This Week in Palestine: Palestinian Institutions A Story of Perseverance ... Salam Fayyad "This was not about roads, buildings, or infrastructure, despite their importance. This plan was about statehood, citizen participation, and enfranchisement. It was based on the vision of establishing a functional framework where government is accountable and citizens participate in the widest and most effective way possible in decision-making and governance."

Prime Minister Salam Fayyad inaugurating olive harvest season in Jayyous village, Qalqilia on 10 November 2012. Photo by photojournalist Mustafa Abu Dayya, Office of the Prime Minister.
[AS ALWAYS PLEASE GO TO THE LINK TO READ GOOD ARTICLES IN FULL: HELP SHAPE ALGORITHMS (and conversations) THAT EMPOWER DECENCY, DIGNITY, JUSTICE & PEACE... and hopefully Palestine]

Palestinian Institutions A Story of Perseverance

 http://www.thisweekinpalestine.com/details.php?id=3981&ed=217&edid=217

By Salam Fayyad


In late August 2009, the Palestinian government introduced a state-building plan that set ambitious goals for Palestinian institutions and sought to arrive at a point of institutional readiness on a par with established states. This plan included the implementation of hundreds of projects, such as schools, healthcare facilities, and other infrastructure. The government also implemented far-reaching reforms in the financial, judicial, governance, and security sectors with efficacy.

In conjunction with the reforms and state-building effort, the government decreased its reliance on outside assistance by 60 percent in five years, in relation to the GDP, by improving tax collection and enacting serious fiscal reform, as well as creating the legal and institutional framework to encourage private-sector-led development. In addition, per capita income returned, in real terms, to its pre-2000 levels. In other words, the Palestinian economy recovered from the output losses sustained as a direct consequence of the tightening of Israeli restrictions during the years of the second Intifada.

But conceptually, the significance of this enterprise lay in the translation of the Palestinian political context and agenda into reality by building efficient, accountable, and responsible institutions of the state that can provide citizens with the best services possible, despite the limited means.

This was not about roads, buildings, or infrastructure, despite their importance. This plan was about statehood, citizen participation, and enfranchisement. It was based on the vision of establishing a functional framework where government is accountable and citizens participate in the widest and most effective way possible in decision-making and governance.

As political and diplomatic efforts were to advance the political agenda to end the occupation and establish a sovereign state on the land Israel occupied in 1967, with East Jerusalem as its capital, the government was to create the needed institutional framework to carry out the responsibilities of a full-fledged sovereign state.

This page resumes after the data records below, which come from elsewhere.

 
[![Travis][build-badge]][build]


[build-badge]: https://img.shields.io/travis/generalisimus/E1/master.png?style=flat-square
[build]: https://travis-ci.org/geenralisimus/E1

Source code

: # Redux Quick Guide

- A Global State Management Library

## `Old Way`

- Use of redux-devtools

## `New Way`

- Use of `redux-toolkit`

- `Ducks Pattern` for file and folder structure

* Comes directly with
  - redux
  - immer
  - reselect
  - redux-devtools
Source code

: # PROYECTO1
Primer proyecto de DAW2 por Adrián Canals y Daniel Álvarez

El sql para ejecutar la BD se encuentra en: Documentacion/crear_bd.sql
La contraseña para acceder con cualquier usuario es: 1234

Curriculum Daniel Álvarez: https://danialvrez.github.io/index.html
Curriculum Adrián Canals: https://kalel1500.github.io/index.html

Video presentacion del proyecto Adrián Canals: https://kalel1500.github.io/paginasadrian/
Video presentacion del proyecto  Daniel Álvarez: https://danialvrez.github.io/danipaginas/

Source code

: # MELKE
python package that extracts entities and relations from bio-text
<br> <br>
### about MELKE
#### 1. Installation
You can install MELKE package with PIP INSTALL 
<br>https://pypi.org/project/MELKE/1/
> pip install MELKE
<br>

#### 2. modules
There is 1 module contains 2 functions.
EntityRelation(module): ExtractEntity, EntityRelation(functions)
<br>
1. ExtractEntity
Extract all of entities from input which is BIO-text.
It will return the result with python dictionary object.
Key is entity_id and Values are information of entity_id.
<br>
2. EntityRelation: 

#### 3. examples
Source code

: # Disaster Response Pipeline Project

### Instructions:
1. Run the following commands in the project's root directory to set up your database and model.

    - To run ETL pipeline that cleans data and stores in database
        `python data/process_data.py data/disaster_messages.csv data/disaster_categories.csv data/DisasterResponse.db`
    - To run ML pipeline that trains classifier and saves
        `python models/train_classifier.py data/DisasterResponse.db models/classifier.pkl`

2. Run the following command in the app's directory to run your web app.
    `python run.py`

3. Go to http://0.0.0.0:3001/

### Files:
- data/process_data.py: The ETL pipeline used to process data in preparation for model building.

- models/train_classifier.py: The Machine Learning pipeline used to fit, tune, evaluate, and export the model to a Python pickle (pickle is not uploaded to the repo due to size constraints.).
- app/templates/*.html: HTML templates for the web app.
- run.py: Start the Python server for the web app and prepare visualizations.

This vision, with all that it entailed by way of self-imposed benchmarks and priorities, was not adopted because its elements were prerequisites to Palestinian statehood. The right to live as free people, with dignity, in a country of our own, is an absolute, natural, and national right of the Palestinian people that enjoys unanimous recognition from the international community. We unilaterally set these goals in order to create institutions capable of performing to the satisfaction of our public and in a manner worthy of their sacrifices in our long struggle for freedom. The concept was to create enough positive momentum to push the world to take practical steps to help end the occupation, which would enable us to fulfil our potential and enjoy our right to live in our sovereign state.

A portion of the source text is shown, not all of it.